802.11ac-based wireless networks can theoretically operate at speeds in excess of 1 Gb/s, making the new wireless standard—which is still under development—a true replacement technology for wired networks in some cases. 802.11ac operates solely in the 5 GHz band but is fully backward compatible with 802.11b/g/n networks, all which operate in 2.4 GHz on ac-compatible gear.
In fact, some SOHO vendors are already selling routers equipped with chipsets that provide 802.11ac speeds. That's where you come in. As has long been the case, it’s likely that employees will try to bring ac gear into the workplace to get additional speed from the wireless network. If you’re running a dual-band wireless-N network, this could be bad news, particularly if the gear that is deployed uses particularly wide channels. In such cases, the ac gear could simply drown out the N equipment that you’ve spent so much time tuning and getting fully operational.
Further, at present, 802.11ac is meant to solve a consumer problem, not an enterprise one. 802.11n is more than sufficient for most common business needs. As time goes on, and vendors refine their ac practices, 802.11ac will more than likely make its way into the enterprise, but for now, it’s a standard to keep on your radar but avoid deploying.
802.11u and you
It’s a fact that cellular networks can get clogged and become congested. As more people get mobile devices, the problem grows, with cellular vendors struggling to keep their backhaul links fast enough to support all of the traffic and their towers robust enough for an ever-growing number of connections.
At the same time, more and more organizations are deploying fast WiFi networks. You've probably see dozens of WiFI networks on a regular basis in hotels, at McDonalds, in Starbucks, and in many other locations.
802.11u, also known at HotSpot 2.0 or “carrier offload” is a standard under development that will attempt to bring to WiFi the seamless handoff and connectivity that users currently enjoy from cellular networks while concurrently offloading a lot of cellular traffic to WiFi networks.
802.11u requires changes at both the client and network levels, and companies are still working their way through the ramifications of such changes. In order to operate as intended, WiFi network connects need to be as seamless as cellular ones are. As you use your devices, you probably know that cellular connections generally just work as long as you’re in a covered area, while WiFi connections can take some effort. But, once configured, you’re able to simply reconnect to that WiFi network.

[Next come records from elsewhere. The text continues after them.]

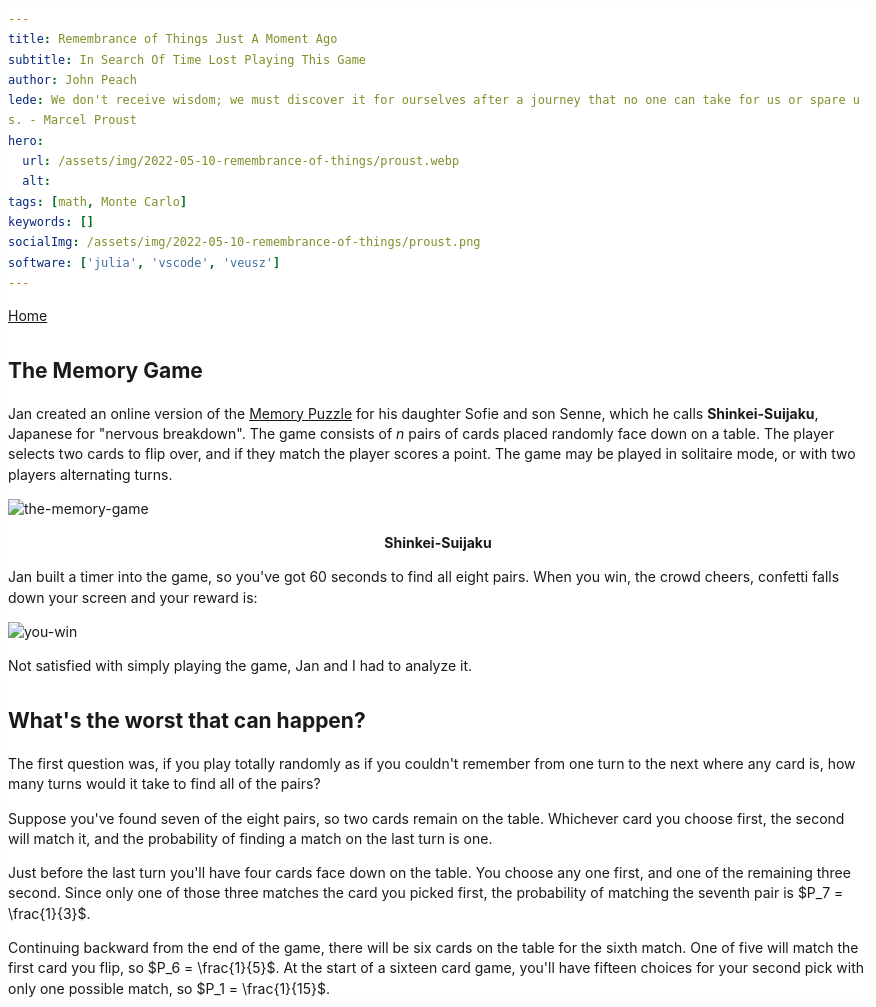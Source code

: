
 ```yaml
---
title: Remembrance of Things Just A Moment Ago 
subtitle: In Search Of Time Lost Playing This Game
author: John Peach
lede: We don't receive wisdom; we must discover it for ourselves after a journey that no one can take for us or spare us. - Marcel Proust
hero:
  url: /assets/img/2022-05-10-remembrance-of-things/proust.webp
  alt:
tags: [math, Monte Carlo]
keywords: []
socialImg: /assets/img/2022-05-10-remembrance-of-things/proust.png
software: ['julia', 'vscode', 'veusz']
---
```


[Home](https://wildpeaches.github.io/)

## The Memory Game

Jan created an online version of the [Memory Puzzle](https://jandw.github.io/memory-puzzle/) for his daughter Sofie and son Senne, which he calls **Shinkei-Suijaku**, Japanese for "nervous breakdown". The game consists of $n$ pairs of cards placed randomly face down on a table. The player selects two cards to flip over, and if they match the player scores a point. The game may be played in solitaire mode, or with two players alternating turns.   

![the-memory-game](/assets/img/2022-05-10-remembrance-of-things/the-memory-game.png)

<p align = "center"><b>Shinkei-Suijaku</b></p>

Jan built a timer into the game, so you've got 60 seconds to find all eight pairs. When you win, the crowd cheers, confetti falls down your screen and your reward is:

![you-win](/assets/img/2022-05-10-remembrance-of-things/you-win.png)

Not satisfied with simply playing the game, Jan and I had to analyze it.

## What's the worst that can happen?

The first question was, if you play totally randomly as if you couldn't remember from one turn to the next where any card is, how many turns would it take to find all of the pairs?

Suppose you've found seven of the eight pairs, so two cards remain on the table. Whichever card you choose first, the second will match it, and the probability of finding a match on the last turn is one.

Just before the last turn you'll have four cards face down on the table. You choose any one first, and one of the remaining three second. Since only one of those three matches the card you picked first, the probability of matching the seventh pair is $P_7 = \frac{1}{3}$.

Continuing backward from the end of the game, there will be six cards on the table for the sixth match. One of five will match the first card you flip, so $P_6 = \frac{1}{5}$. At the start of a sixteen card game, you'll have fifteen choices for your second pick with only one possible match, so $P_1 = \frac{1}{15}$. 
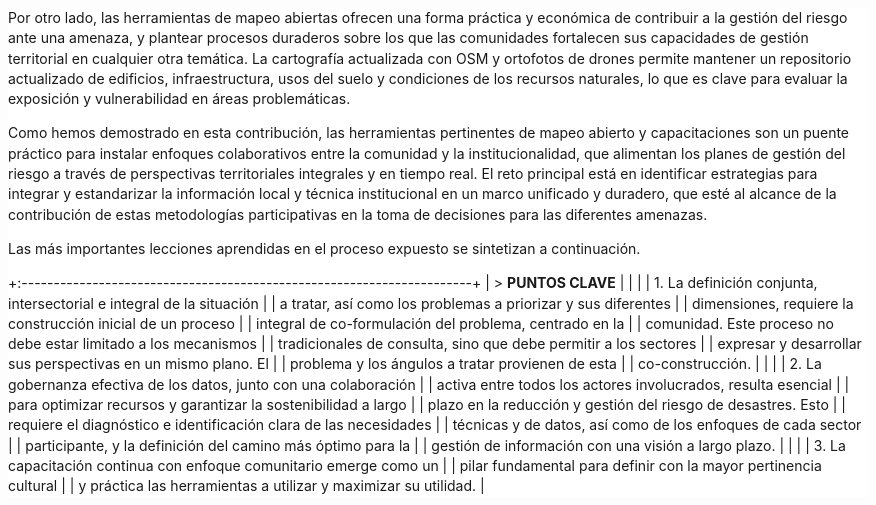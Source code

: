 Por otro lado, las herramientas de mapeo abiertas ofrecen una forma
práctica y económica de contribuir a la gestión del riesgo ante una
amenaza, y plantear procesos duraderos sobre los que las comunidades
fortalecen sus capacidades de gestión territorial en cualquier otra
temática. La cartografía actualizada con OSM y ortofotos de drones
permite mantener un repositorio actualizado de edificios,
infraestructura, usos del suelo y condiciones de los recursos naturales,
lo que es clave para evaluar la exposición y vulnerabilidad en áreas
problemáticas.

Como hemos demostrado en esta contribución, las herramientas pertinentes
de mapeo abierto y capacitaciones son un puente práctico para instalar
enfoques colaborativos entre la comunidad y la institucionalidad, que
alimentan los planes de gestión del riesgo a través de perspectivas
territoriales integrales y en tiempo real. El reto principal está en
identificar estrategias para integrar y estandarizar la información
local y técnica institucional en un marco unificado y duradero, que esté
al alcance de la contribución de estas metodologías participativas en la
toma de decisiones para las diferentes amenazas.

Las más importantes lecciones aprendidas en el proceso expuesto se
sintetizan a continuación.

+:----------------------------------------------------------------------+
| > **PUNTOS CLAVE**                                                    |
|                                                                       |
| 1.  La definición conjunta, intersectorial e integral de la situación |
|     a tratar, así como los problemas a priorizar y sus diferentes     |
|     dimensiones, requiere la construcción inicial de un proceso       |
|     integral de co-formulación del problema, centrado en la           |
|     comunidad. Este proceso no debe estar limitado a los mecanismos   |
|     tradicionales de consulta, sino que debe permitir a los sectores  |
|     expresar y desarrollar sus perspectivas en un mismo plano. El     |
|     problema y los ángulos a tratar provienen de esta                 |
|     co-construcción.                                                  |
|                                                                       |
| 2.  La gobernanza efectiva de los datos, junto con una colaboración   |
|     activa entre todos los actores involucrados, resulta esencial     |
|     para optimizar recursos y garantizar la sostenibilidad a largo    |
|     plazo en la reducción y gestión del riesgo de desastres. Esto     |
|     requiere el diagnóstico e identificación clara de las necesidades |
|     técnicas y de datos, así como de los enfoques de cada sector      |
|     participante, y la definición del camino más óptimo para la       |
|     gestión de información con una visión a largo plazo.              |
|                                                                       |
| 3.  La capacitación continua con enfoque comunitario emerge como un   |
|     pilar fundamental para definir con la mayor pertinencia cultural  |
|     y práctica las herramientas a utilizar y maximizar su utilidad.   |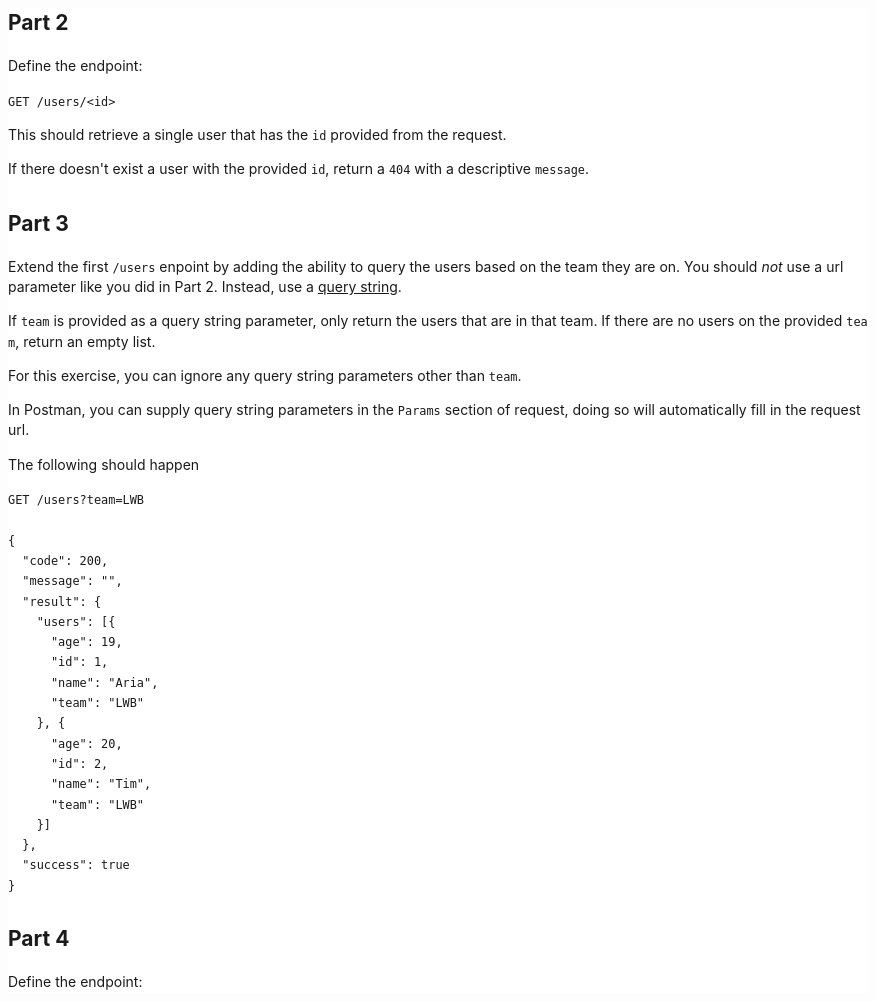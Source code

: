 ## Part 2

Define the endpoint:

```
GET /users/<id>
```

This should retrieve a single user that has the `id` provided from the request.

If there doesn't exist a user with the provided `id`, return a `404` with a descriptive `message`.

## Part 3

Extend the first `/users` enpoint by adding the ability to query the users based on the team they are on. You should _not_ use a url parameter like you did in Part 2. Instead, use a [query string](https://en.wikipedia.org/wiki/Query_string).

If `team` is provided as a query string parameter, only return the users that are in that team. If there are no users on the provided `team`, return an empty list.

For this exercise, you can ignore any query string parameters other than `team`.

In Postman, you can supply query string parameters in the `Params` section of request, doing so will automatically fill in the request url.

The following should happen

```
GET /users?team=LWB

{
  "code": 200,
  "message": "",
  "result": {
    "users": [{
      "age": 19,
      "id": 1,
      "name": "Aria",
      "team": "LWB"
    }, {
      "age": 20,
      "id": 2,
      "name": "Tim",
      "team": "LWB"
    }]
  },
  "success": true
}
```

## Part 4

Define the endpoint:
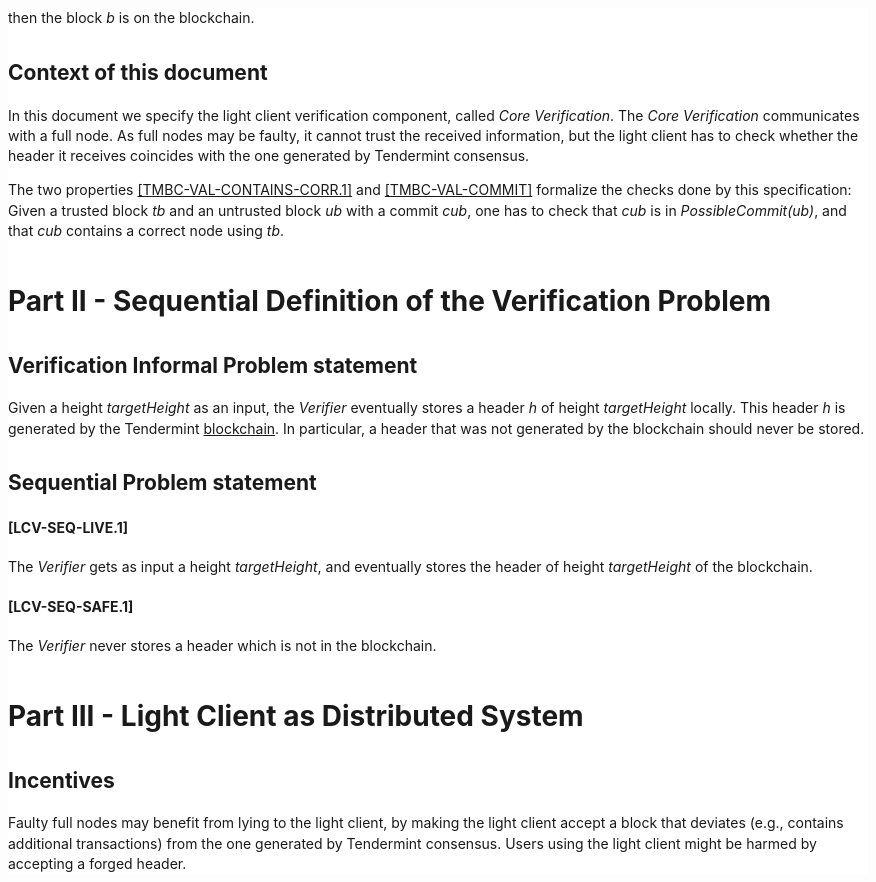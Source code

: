 then the block *b* is on the blockchain.

## Context of this document

In this document we specify the light client verification component,
called *Core Verification*.  The *Core Verification* communicates with
a full node.  As full nodes may be faulty, it cannot trust the
received information, but the light client has to check whether the
header it receives coincides with the one generated by Tendermint
consensus.

The two
 properties [[TMBC-VAL-CONTAINS-CORR.1]][TMBC-VAL-CONTAINS-CORR-link] and
[[TMBC-VAL-COMMIT]][TMBC-VAL-COMMIT-link]  formalize the checks done
 by this specification:
Given a trusted block *tb* and an untrusted block *ub* with a commit *cub*,
one has to check that *cub* is in *PossibleCommit(ub)*, and that *cub*
contains a correct node using *tb*.

# Part II - Sequential Definition of the Verification Problem

## Verification Informal Problem statement

Given a height *targetHeight* as an input, the *Verifier* eventually
stores a header *h* of height *targetHeight* locally.  This header *h*
is generated by the Tendermint [blockchain][block]. In
particular, a header that was not generated by the blockchain should
never be stored.

## Sequential Problem statement

#### **[LCV-SEQ-LIVE.1]**

The *Verifier* gets as input a height *targetHeight*, and eventually stores the
header of height *targetHeight* of the blockchain.

#### **[LCV-SEQ-SAFE.1]**

The *Verifier* never stores a header which is not in the blockchain.

# Part III - Light Client as Distributed System

## Incentives

Faulty full nodes may benefit from lying to the light client, by making the
light client accept a block that deviates (e.g., contains additional
transactions) from the one generated by Tendermint consensus.
Users using the light client might be harmed by accepting a forged header.


[RPC]: https://docs.tendermint.com/v0.34/rpc/
[block]: https://github.com/tendermint/spec/blob/d46cd7f573a2c6a2399fcab2cde981330aa63f37/spec/core/data_structures.md
[TMBC-HEADER-link]: #tmbc-header1
[TMBC-SEQ-link]: #tmbc-seq1
[TMBC-CorrFull-link]: #tmbc-corr-full1
[TMBC-Auth-Byz-link]: #tmbc-auth-byz1
[TMBC-TIME_PARAMS-link]: #tmbc-time-params1
[TMBC-FM-2THIRDS-link]: #tmbc-fm-2thirds1
[TMBC-VAL-CONTAINS-CORR-link]: #tmbc-val-contains-corr1
[TMBC-VAL-COMMIT-link]: #tmbc-val-commit1
[TMBC-SOUND-DISTR-POSS-COMMIT-link]: #tmbc-sound-distr-poss-commit1
[lightclient]: https://github.com/interchainio/tendermint-rs/blob/e2cb9aca0b95430fca2eac154edddc9588038982/docs/architecture/adr-002-lite-client.md
[attack-detector]: https://github.com/tendermint/spec/blob/master/rust-spec/lightclient/detection/detection_001_reviewed.md
[fullnode]: https://github.com/deepakdahiya/tendermint/blob/v0.34.x/spec/blockchain/fullnode.md
[blockchain-validator-set]: https://github.com/deepakdahiya/tendermint/blob/v0.34.x/spec/blockchain/blockchain.md#data-structures
[fullnode-data-structures]: https://github.com/deepakdahiya/tendermint/blob/v0.34.x/spec/blockchain/fullnode.md#data-structures
[FN-ManifestFaulty-link]: https://github.com/deepakdahiya/tendermint/blob/v0.34.x/spec/blockchain/fullnode.md#fn-manifestfaulty
[arXiv]: https://arxiv.org/abs/1807.04938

802.11u wants to bring that post-WiFi configuration experience to the masses. As you move between WiFi networks, the networks will be intelligent enough to know from where you came and, even if all of the networks are locked down tight, your credentials will be seamlessly passed and your connection handed off between them.
The implications for CIOs are twofold:
- In a perfect world, every network would participate, creating a seamless experience under which users simply traveled without worry about the network in use. Over time, as we see 802.11u deployed, we’ll start to see this vision come to life in small ways. Life will hopefully be easier for mobile workers.
- Organizational WiFi networks may be able to participate in an 802.11u-based world. I see this as most likely for organizations with a significant semi-open wireless presence, such as colleges and universities and the aforementioned businesses that provide free WiFI to their customers. As a CIO, if you have a network that could be of benefit to the movement, consider what 802.11u would do.
If you’d like to learn more about 802.11u, read this Cisco white paper.
Action Item: Although not something I would consider high priority, CIOs should keep 802.11u on their list of technologies to investigate in the coming years. Conversely, for the present, enterprise CIOs should be wary of consumer-grade 802.11ac gear making its way into the enterprise and, if considered 802.11ac enterprise gear, determine the potential negative impact on the existing 802.11n environment.